---------- Given information

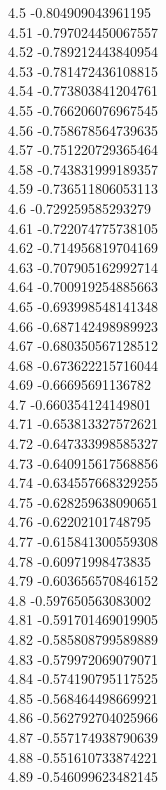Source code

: {4.5	-0.804909043961195\\
4.51	-0.797024450067557\\
4.52	-0.789212443840954\\
4.53	-0.781472436108815\\
4.54	-0.773803841204761\\
4.55	-0.766206076967545\\
4.56	-0.758678564739635\\
4.57	-0.751220729365464\\
4.58	-0.743831999189357\\
4.59	-0.736511806053113\\
4.6	-0.729259585293279\\
4.61	-0.722074775738105\\
4.62	-0.714956819704169\\
4.63	-0.707905162992714\\
4.64	-0.700919254885663\\
4.65	-0.693998548141348\\
4.66	-0.687142498989923\\
4.67	-0.680350567128512\\
4.68	-0.673622215716044\\
4.69	-0.66695691136782\\
4.7	-0.660354124149801\\
4.71	-0.653813327572621\\
4.72	-0.647333998585327\\
4.73	-0.640915617568856\\
4.74	-0.634557668329255\\
4.75	-0.628259638090651\\
4.76	-0.62202101748795\\
4.77	-0.615841300559308\\
4.78	-0.60971998473835\\
4.79	-0.603656570846152\\
4.8	-0.597650563083002\\
4.81	-0.591701469019905\\
4.82	-0.585808799589889\\
4.83	-0.579972069079071\\
4.84	-0.574190795117525\\
4.85	-0.568464498669921\\
4.86	-0.562792704025966\\
4.87	-0.557174938790639\\
4.88	-0.551610733874221\\
4.89	-0.546099623482145\\
}
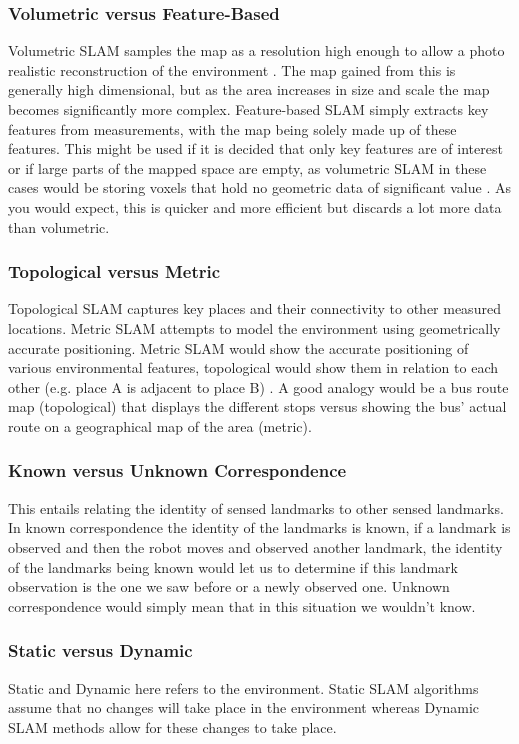 					\subsubsection{Volumetric versus Feature-Based}
					Volumetric SLAM samples the map as a resolution high enough to allow a photo realistic reconstruction of the environment \citep{thrun2008simultaneous}. The map gained from this is generally high dimensional, but as the area increases in size and scale the map becomes significantly more complex. Feature-based SLAM simply extracts key features from measurements, with the map being solely made up of these features. This might be used if it is decided that only key features are of interest or if large parts of the mapped space are empty, as volumetric SLAM in these cases would be storing voxels that hold no geometric data of significant value \citep{vespa2018efficient}. As you would expect, this is quicker and more efficient but discards a lot more data than volumetric. 
					
					\subsubsection{Topological versus Metric}
					Topological SLAM captures key places and their connectivity to other measured locations. Metric SLAM attempts to model the environment using geometrically accurate positioning. Metric SLAM would show the accurate positioning of various environmental features, topological would show them in relation to each other (e.g. place A is adjacent to place B) \citep{thrun2008simultaneous}. A good analogy would be a bus route map (topological) that displays the different stops versus showing the bus' actual route on a geographical map of the area (metric).
					
					\subsubsection{Known versus Unknown Correspondence}
					This entails relating the identity of sensed landmarks to other sensed landmarks. In known correspondence the identity of the landmarks is known, if a landmark is observed and then the robot moves and observed another landmark, the identity of the landmarks being known would let us to determine if this landmark observation is the one we saw before or a newly observed one. Unknown correspondence would simply mean that in this situation we wouldn't know.	
					
					\subsubsection{Static versus Dynamic}
					Static and Dynamic here refers to the environment. Static SLAM algorithms assume that no changes will take place in the environment whereas Dynamic SLAM methods allow for these changes to take place.
					
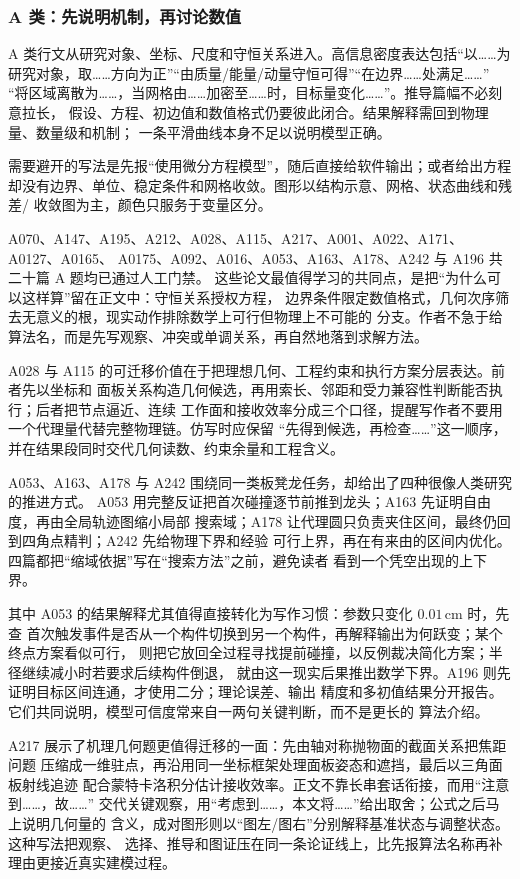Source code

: \subsubsection{A 类：先说明机制，再讨论数值}

A 类行文从研究对象、坐标、尺度和守恒关系进入。高信息密度表达包括“以……为
研究对象，取……方向为正”“由质量/能量/动量守恒可得”“在边界……处满足……”
“将区域离散为……，当网格由……加密至……时，目标量变化……”。推导篇幅不必刻意拉长，
假设、方程、初边值和数值格式仍要彼此闭合。结果解释需回到物理量、数量级和机制；
一条平滑曲线本身不足以说明模型正确。

需要避开的写法是先报“使用微分方程模型”，随后直接给软件输出；或者给出方程
却没有边界、单位、稳定条件和网格收敛。图形以结构示意、网格、状态曲线和残差/
收敛图为主，颜色只服务于变量区分。

A070、A147、A195、A212、A028、A115、A217、A001、A022、A171、A0127、A0165、
A0175、A092、A016、A053、A163、A178、A242 与 A196 共二十篇 A 题均已通过人工门禁。
这些论文最值得学习的共同点，是把“为什么可以这样算”留在正文中：守恒关系授权方程，
边界条件限定数值格式，几何次序筛去无意义的根，现实动作排除数学上可行但物理上不可能的
分支。作者不急于给算法名，而是先写观察、冲突或单调关系，再自然地落到求解方法。

A028 与 A115 的可迁移价值在于把理想几何、工程约束和执行方案分层表达。前者先以坐标和
面板关系构造几何候选，再用索长、邻距和受力兼容性判断能否执行；后者把节点逼近、连续
工作面和接收效率分成三个口径，提醒写作者不要用一个代理量代替完整物理链。仿写时应保留
“先得到候选，再检查……”这一顺序，并在结果段同时交代几何读数、约束余量和工程含义。

A053、A163、A178 与 A242 围绕同一类板凳龙任务，却给出了四种很像人类研究的推进方式。
A053 用完整反证把首次碰撞逐节前推到龙头；A163 先证明自由度，再由全局轨迹图缩小局部
搜索域；A178 让代理圆只负责夹住区间，最终仍回到四角点精判；A242 先给物理下界和经验
可行上界，再在有来由的区间内优化。四篇都把“缩域依据”写在“搜索方法”之前，避免读者
看到一个凭空出现的上下界。

其中 A053 的结果解释尤其值得直接转化为写作习惯：参数只变化 $0.01\,\mathrm{cm}$ 时，先查
首次触发事件是否从一个构件切换到另一个构件，再解释输出为何跃变；某个终点方案看似可行，
则把它放回全过程寻找提前碰撞，以反例裁决简化方案；半径继续减小时若要求后续构件倒退，
就由这一现实后果推出数学下界。A196 则先证明目标区间连通，才使用二分；理论误差、输出
精度和多初值结果分开报告。它们共同说明，模型可信度常来自一两句关键判断，而不是更长的
算法介绍。

A217 展示了机理几何题更值得迁移的一面：先由轴对称抛物面的截面关系把焦距问题
压缩成一维驻点，再沿用同一坐标框架处理面板姿态和遮挡，最后以三角面板射线追迹
配合蒙特卡洛积分估计接收效率。正文不靠长串套话衔接，而用“注意到……，故……”
交代关键观察，用“考虑到……，本文将……”给出取舍；公式之后马上说明几何量的
含义，成对图形则以“图左/图右”分别解释基准状态与调整状态。这种写法把观察、
选择、推导和图证压在同一条论证线上，比先报算法名称再补理由更接近真实建模过程。

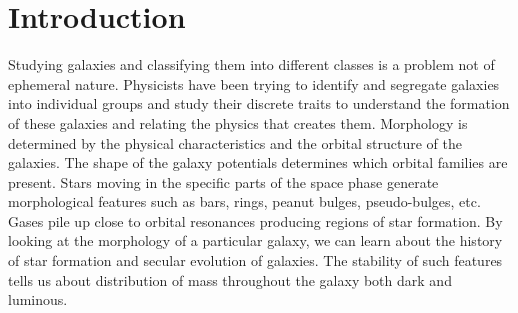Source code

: \documentclass[a4paper,12pt]{report}
\begin{document}
\newpage
\thispagestyle{empty}
\tableofcontents
\thispagestyle{empty}
\listoffigures
\thispagestyle{empty}
\listoftables
\thispagestyle{empty}
\newpage	
{}
\chapter{Introduction}
\hspace*{0.5 in}Studying galaxies and classifying them into different classes is a problem not of ephemeral nature. Physicists have been trying to identify and segregate galaxies into individual groups and study their discrete traits to understand the formation of these galaxies and relating the physics that creates them. Morphology is determined by the physical characteristics and the orbital structure of the galaxies. The shape of the galaxy potentials determines which orbital families are present. Stars moving in the specific parts of the space phase generate morphological features such as bars, rings, peanut bulges, pseudo-bulges, etc. Gases pile up close to orbital resonances producing regions of star formation. By looking at the morphology of a particular galaxy, we can learn about the history of star formation and secular evolution of galaxies. The stability of such features tells us about distribution of mass throughout the galaxy both dark and luminous.
\end{document}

--------------------

[Prompt]: Copy every line from the records that holds the string "parts".

[Output]:
					Volumetric SLAM samples the map as a resolution high enough to allow a photo realistic reconstruction of the environment \citep{thrun2008simultaneous}. The map gained from this is generally high dimensional, but as the area increases in size and scale the map becomes significantly more complex. Feature-based SLAM simply extracts key features from measurements, with the map being solely made up of these features. This might be used if it is decided that only key features are of interest or if large parts of the mapped space are empty, as volumetric SLAM in these cases would be storing voxels that hold no geometric data of significant value \citep{vespa2018efficient}. As you would expect, this is quicker and more efficient but discards a lot more data than volumetric. 
\hspace*{0.5 in}Studying galaxies and classifying them into different classes is a problem not of ephemeral nature. Physicists have been trying to identify and segregate galaxies into individual groups and study their discrete traits to understand the formation of these galaxies and relating the physics that creates them. Morphology is determined by the physical characteristics and the orbital structure of the galaxies. The shape of the galaxy potentials determines which orbital families are present. Stars moving in the specific parts of the space phase generate morphological features such as bars, rings, peanut bulges, pseudo-bulges, etc. Gases pile up close to orbital resonances producing regions of star formation. By looking at the morphology of a particular galaxy, we can learn about the history of star formation and secular evolution of galaxies. The stability of such features tells us about distribution of mass throughout the galaxy both dark and luminous.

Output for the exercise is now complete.